# Train the pretrained model( Initial_Training.ipynb) with additional data

### Import core libraries

In [1]:
import sys
import os
import pandas as pd
import numpy as np
import json
from sklearn.model_selection import train_test_split
import random as rn
import matplotlib.pyplot as plt
%matplotlib inline

#%tensorflow_version 2.x
import tensorflow as tf
print("TensorFlow version:", tf.__version__)

TensorFlow version: 2.3.1


In [2]:
# load Keras libraries
from tensorflow.keras.models import Model, load_model
from tensorflow.keras.layers import Input, LSTM, Dense, Dropout, Concatenate
from tensorflow.keras.initializers import RandomNormal
from tensorflow.keras import regularizers
from tensorflow.keras.optimizers import Adam
from tensorflow.keras.callbacks import ReduceLROnPlateau, ModelCheckpoint, TensorBoard
from tensorflow.keras.utils import Sequence

In [3]:
# set random seed
seed = 777
np.random.seed(seed)
rn.seed(seed)
np.seterr(divide='ignore')

{'divide': 'warn', 'over': 'warn', 'under': 'ignore', 'invalid': 'warn'}

### load the model

In [4]:
model_file = '../input/data-zinc/LSTM_model.h5'
model = load_model(model_file)
model.summary()

Model: "model"
__________________________________________________________________________________________________
Layer (type)                    Output Shape         Param #     Connected to                     
input_1 (InputLayer)            [(None, 100, 45)]    0                                            
__________________________________________________________________________________________________
lstm (LSTM)                     [(None, 256), (None, 309248      input_1[0][0]                    
__________________________________________________________________________________________________
concatenate (Concatenate)       (None, 512)          0           lstm[0][1]                       
                                                                 lstm[0][2]                       
__________________________________________________________________________________________________
dense (Dense)                   (None, 128)          65664       concatenate[0][0]            

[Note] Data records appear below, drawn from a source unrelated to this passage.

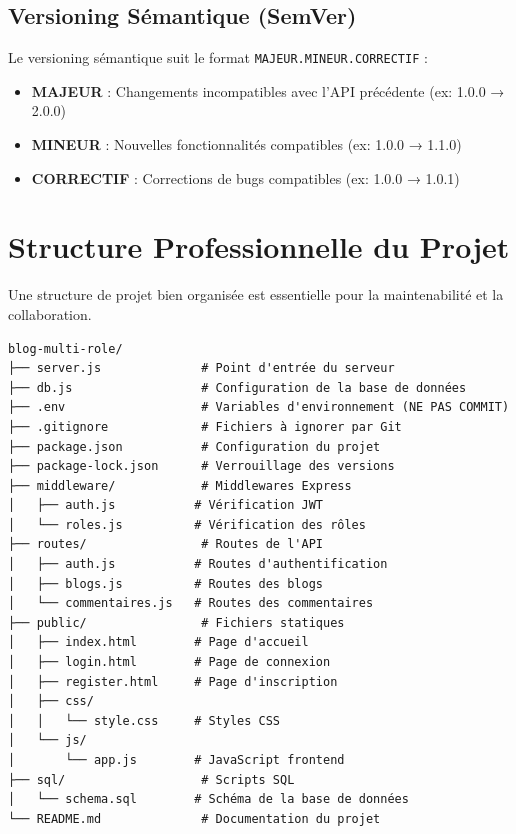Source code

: \documentclass[a4paper,12pt]{book}
\begin{document}
\subsection{Versioning Sémantique (SemVer)}

Le versioning sémantique suit le format \texttt{MAJEUR.MINEUR.CORRECTIF} :

\begin{itemize}
    \item \textbf{MAJEUR} : Changements incompatibles avec l'API précédente (ex: 1.0.0 → 2.0.0)
    \item \textbf{MINEUR} : Nouvelles fonctionnalités compatibles (ex: 1.0.0 → 1.1.0)
    \item \textbf{CORRECTIF} : Corrections de bugs compatibles (ex: 1.0.0 → 1.0.1)
\end{itemize}

\section{Structure Professionnelle du Projet}

Une structure de projet bien organisée est essentielle pour la maintenabilité et la collaboration.

\begin{lstlisting}[style=bash, caption=Structure complète du projet]
blog-multi-role/
├── server.js              # Point d'entrée du serveur
├── db.js                  # Configuration de la base de données
├── .env                   # Variables d'environnement (NE PAS COMMIT)
├── .gitignore             # Fichiers à ignorer par Git
├── package.json           # Configuration du projet
├── package-lock.json      # Verrouillage des versions
├── middleware/            # Middlewares Express
│   ├── auth.js           # Vérification JWT
│   └── roles.js          # Vérification des rôles
├── routes/                # Routes de l'API
│   ├── auth.js           # Routes d'authentification
│   ├── blogs.js          # Routes des blogs
│   └── commentaires.js   # Routes des commentaires
├── public/                # Fichiers statiques
│   ├── index.html        # Page d'accueil
│   ├── login.html        # Page de connexion
│   ├── register.html     # Page d'inscription
│   ├── css/
│   │   └── style.css     # Styles CSS
│   └── js/
│       └── app.js        # JavaScript frontend
├── sql/                   # Scripts SQL
│   └── schema.sql        # Schéma de la base de données
└── README.md              # Documentation du projet
\end{lstlisting}
\end{document}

### create data load functions

In [5]:

def load_data(data):
    with open(data, 'r') as f:
        smiles = [r.rstrip() for r in f]
    return np.array(smiles)

def load_dictionaries(input_dict):
    with open(input_dict, 'r') as fp:
        new_dict = json.load(fp)
    return new_dict 

### Additional Training Data

In [6]:
smifile = '../input/data-zinc/nextgen_smiles.smi'
data = load_data(smifile)
print("Training dataset shape:", data.shape)
print("Sample training smile: \n", data[2])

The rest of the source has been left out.